File photo shows Russia’s Energy Minister Alexander Novak

Russia’s Energy Minister Alexander Novak says if major oil producers agree on an oil output freeze, this measure will help decrease current overproduction that has glutted global markets.

According to a report by Russia’s RIA Novosti, Novak made the remarks after Iran held a four-sided meeting in Tehran last Wednesday, which was attended by oil ministers from Iran, Iraq, Venezuela, and Qatar.

Novak noted that Qatar and Venezuela in addition to Russia and Saudi Arabia have agreed to freeze oil production during a recent meeting in Qatar’s capital, Doha.

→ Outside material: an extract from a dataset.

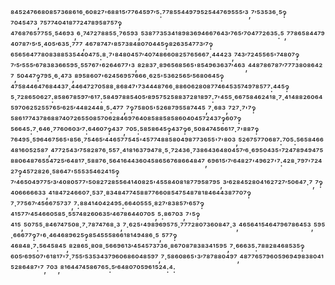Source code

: ⁸⁴⁵²⁴⁷⁶⁶⁸⁰⁸⁵⁷³⁶⁸⁶¹⁶·⁶⁰⁸²⁷'⁶⁸⁸¹⁵′⁷⁷⁶⁴⁵⁹⁷′⁵:⁷⁷⁸⁵⁵⁴⁴⁹⁷⁹⁵²⁵⁴⁴⁷⁶⁹⁵⁵⁵′³,⁷′⁵³⁵³⁶·⁵‽⁷⁰⁴⁵⁴⁷³,⁷⁵⁷⁷⁴⁰⁴¹⁸⁷⁷²⁴⁷⁸⁹⁵⁸⁷⁵⁷‽⁴⁷⁶⁸⁷⁶⁵⁷⁷⁵⁵·⁵⁴⁶⁹³,⁶·⁷⁴⁷²⁷⁸⁸⁵⁵·⁷⁶⁵⁹³,⁵³⁸⁷⁷³⁵³⁴¹⁸⁹⁸³⁶⁹⁴⁶⁶⁷⁶⁴³′⁷⁶⁵′⁷⁰⁴⁷⁷²⁶³⁵:⁵,⁷⁷⁸⁶⁵⁸⁴⁴⁷⁹⁴⁰⁷⁸⁷′⁵′⁵·⁴⁰⁵′⁶³⁵·⁷⁷⁷,⁴⁶⁷⁸⁷⁴⁷'⁸⁵⁷³⁸⁴⁸⁰⁷⁰⁴⁴⁵‽⁸²⁶³⁵⁴⁷⁷³′⁷‽⁶⁵⁶⁵⁶⁴⁷⁷⁸⁰⁸³⁸⁸⁵³⁵⁴⁴⁰⁴⁷⁵:⁸·⁷'⁸⁴⁸⁰⁴⁵⁷′⁴⁰⁷⁴⁸⁶⁶⁰⁸²⁵⁷⁶⁵⁶⁶⁷·⁴⁴⁴²³,⁷⁴³′⁷²⁴⁵⁵⁶⁵'⁷⁴⁸⁰⁷‽⁷′⁵′⁵⁵⁵′⁶⁷⁸³⁸³⁶⁶⁵⁹⁵·⁵⁵⁷⁶⁷'⁶²⁶⁴⁶⁷⁷'³,⁸²⁸³⁷·⁸⁹⁶⁵⁶⁸⁵⁶⁵'⁸⁵⁴⁹⁶³⁶³⁷′⁴⁶³,⁴⁴⁸⁷⁸⁶⁷⁸⁷′⁷⁷⁷³⁸⁰⁸⁶⁴²⁷,⁵⁰⁴⁴⁷‽⁷⁹⁵·⁶·⁴⁷³,⁸⁹⁵⁸⁶⁰⁷'⁶²⁴⁵⁶⁹⁵⁷⁶⁶⁶·⁶²⁵'⁵³⁶²⁵⁶⁵′⁵⁶⁸⁰⁶⁴⁵‽⁴⁷⁵⁸⁴⁴⁶⁴⁷⁶⁸⁴⁴³⁷·⁴⁴⁶⁴⁷²⁷⁰⁵⁸⁸·⁸⁶⁸⁴⁷'⁷³⁴⁴⁴⁸⁷⁶⁶·⁸⁸⁶⁰⁶²⁸⁰⁸⁷⁷⁴⁶⁴⁵³⁵⁷⁴⁹⁷⁸⁵⁷⁷:⁴⁴⁵‽⁵·⁷²⁸⁶⁵⁰⁶²⁷:⁸⁵⁸⁶⁷⁸⁵⁹⁷′⁶¹⁷:⁵⁸⁴⁹⁷⁸⁸⁵⁴⁰⁵′⁸⁹⁵⁷⁵²⁵⁸⁸³⁷²⁸¹⁸⁹⁷:⁷'⁴⁵⁵·⁶⁶⁷⁵⁸⁴⁶²⁴¹⁸·⁷·⁴¹⁴⁸⁸²⁶⁰⁶⁴⁵⁹⁷⁰⁶²⁵²⁵⁵⁷⁶⁵′⁶²⁵′⁴⁴⁸²⁴⁴⁸·⁵:⁴⁷⁷,⁷‽⁷⁵⁸⁰⁵'⁵²⁶⁸⁷⁹⁵⁵⁸⁷⁴⁴⁵,⁷·⁶⁸³,⁷²⁷·⁷'⁷‽⁵⁸⁶¹⁷⁷⁴³⁷⁸⁶⁸⁸⁷⁴⁰⁷²⁶⁵⁵⁰⁸⁵⁷⁰⁶²⁸⁴⁶⁹⁷⁶⁴⁰⁸⁵⁸⁸⁵⁸⁵⁸⁶⁰⁴⁰⁴⁵⁷²⁴³⁷‽⁶⁰⁷‽⁵⁶⁶⁴⁵:⁷·⁶⁴⁶·⁷⁷⁶⁰⁶⁰³′⁷:⁶⁴⁶⁰⁷‽⁴³⁷,⁷⁰⁵:⁵⁸⁵⁸⁶⁴⁵‽⁴³⁷‽⁶·⁵⁰⁸⁴⁷⁴⁵⁶⁶¹⁷·⁷'⁸⁸⁷‽⁷⁶⁴⁹⁵·⁵⁹⁶⁴⁶⁷⁵⁶⁵'⁸⁵⁶·⁷⁵⁴⁶⁵′⁴⁴⁶⁵⁷⁷⁵⁴⁵'⁴⁵⁷⁷⁴⁸⁸⁵⁸⁰⁴⁹⁸⁷⁷³⁶⁵⁵'⁷'⁸⁰³,⁵²⁶⁷⁵⁷⁷⁰⁶⁸⁷:⁷⁰⁵:⁵⁶⁵⁸⁴⁶⁶⁴⁸¹⁶⁰⁵²⁵⁸⁷,⁴⁷⁷²⁵⁴³′⁷⁵⁸²⁸⁷⁶·⁵⁵⁷·⁴¹⁸¹⁶³⁷⁹⁴⁷⁸·⁵·⁷²⁴³⁶·⁷³⁸⁶⁴³⁶⁴⁸⁰⁴⁵⁷′⁶·⁶⁹⁵⁰⁴³⁵'⁷²⁴⁷⁸⁹⁴⁹⁴⁷⁵⁸⁸⁰⁶⁴⁸⁷⁶⁵⁵⁴⁷²⁵′⁶⁴⁸¹⁷·⁵⁸⁸⁷⁶·⁵⁶⁴¹⁶⁴⁴³⁶⁰⁴⁵⁸⁶⁵⁶⁷⁶⁸⁶⁶⁴⁸⁴⁷,⁶⁹⁶¹⁵′⁷′⁶⁴⁸²⁷'⁴⁹⁶²⁷'⁷:⁴²⁸·⁷⁹⁷'⁷²⁴²⁷‽⁴⁵⁷²⁸²⁶·⁵⁸⁶⁴⁷'⁵⁵⁵³⁵⁴⁶²⁴¹⁵‽⁷′⁴⁶⁵⁰⁴⁹⁷⁷⁵′³′⁴⁰⁸⁰⁵⁷⁷'⁵⁰⁸²⁷²⁸⁵⁵⁶⁴¹⁴⁰⁸²⁵'⁴⁵⁵⁸⁴⁰⁸¹⁸⁷⁷⁹⁵⁸⁷⁹⁵,³′⁶²⁸⁴⁵²⁸⁰⁴¹⁶²⁷²⁷′⁵⁰⁶⁴⁷·⁷,⁷‽⁴⁰⁶⁶⁶⁶⁶³³,⁴¹⁸⁴⁷²⁴⁶⁶⁰⁷·⁵³⁷·⁸³⁴⁸⁴⁷⁷⁴⁵⁸⁸⁷⁷⁶⁶⁰⁸⁵⁴⁷⁵⁴⁸⁷⁸¹⁸⁴⁶⁴⁴³⁸⁷⁷⁰⁷‽⁷·⁷⁷⁵⁶⁷′⁴⁵⁶⁶⁷⁵⁷³⁷,⁷:⁸⁸⁴¹⁴⁰⁴²⁴⁹⁵:⁶⁶⁴⁰⁵⁵⁵·⁸²⁷′⁸³⁸⁵⁷′⁶⁵⁷‽⁴¹⁵⁷⁷′⁴⁵⁴⁶⁶⁰⁵⁸⁵·⁵⁵⁷⁴⁸²⁶⁰⁶³⁵′⁴⁶⁷⁸⁶⁴⁴⁰⁷⁰⁵,⁵:⁸⁶⁷⁰³,⁷'⁵‽⁴¹⁵,⁵⁰⁷⁵⁵·⁸⁴⁶⁷⁴⁷⁵⁰⁸·⁷·⁷⁸⁷⁴⁷⁶⁸·³,⁷·⁶²⁵'⁴⁹⁸⁹⁶⁹⁵⁷⁵·⁷⁷⁷²⁸⁰⁷³⁶⁰⁸⁴⁷·³,⁴⁶⁵⁶⁴¹⁵⁴⁶⁴⁷⁹⁶⁷⁸⁶⁴⁵³,⁵⁹⁵·⁶⁶⁶⁷⁷‽⁷'⁶·⁴⁶⁴⁶⁸⁹⁶²⁵‽⁸⁵⁴⁵⁵⁵⁸⁶⁶¹⁸¹⁴⁹⁴⁸⁶·⁵,⁵⁷⁷‽⁴⁶⁸⁴⁸·⁷:⁵⁶⁴⁵⁸⁴⁵,⁸²⁸⁶⁵·⁸⁰⁸·⁵⁶⁶⁹⁶¹³′⁴⁵⁴⁵⁷³⁷³⁶·⁸⁶⁷⁰⁸⁷⁸³⁸³⁴¹⁵⁹⁵,⁷·⁶⁶⁶³⁵:⁷⁸⁸²⁸⁴⁶⁸⁵³⁵‽⁶⁰⁵′⁶⁹⁵⁰⁷'⁶¹⁸¹⁷'⁷·⁷⁵⁵′⁵³⁵³⁴³⁷⁹⁶⁰⁶⁸⁶⁰⁴⁸⁵⁹⁷,⁷·⁵⁸⁶⁰⁸⁶⁵'³′⁷⁸⁷⁸⁸⁰⁴⁹⁷,⁴⁸⁷⁷⁶⁵⁷⁹⁶⁰⁵⁹⁶⁹⁴⁹⁸³⁸⁰⁴¹⁵²⁸⁶⁴⁸⁷'⁷,⁷⁰³,⁸¹⁶⁴⁴⁷⁴⁵⁸⁶⁷⁶⁵:⁵′⁶⁴⁸⁰⁷⁰⁵⁹⁶¹⁵²⁴:⁴:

“If there are no additional supplies, then this imbalance and overproduction will decrease at a minimum rate of 1.3 million barrels per day,” Novak said, adding, “It will be a positive signal which is clear for the market of what will happen and not violate any market principles."

Novak stated that Iran has a constructive attitude toward the proposals made for an oil production freeze, but has not expressed readiness to join the arrangements yet.

The Russian energy minister said an oil price of USD 50 per barrel would suit consumers and exporters in the long term.

“… There is a delta between supply and demand of about 1.3 million. That is, there is no secret or mystery. If supply and demand came together, then there would be grounds for a rise in prices to USD 50-60 per barrel. It would be very useful to the economies of most OPEC countries. It is unlikely that the price will be higher than USD 60 per barrel, because as soon as it jumps up, we may observe growth in US production, which, respectively, compensates for the efforts of the rest of the world to reduce supply," said Ivan Kapitonov, a senior fellow at the Energy Policy Branch of the Institute of Economics of the Russian Academy of Sciences.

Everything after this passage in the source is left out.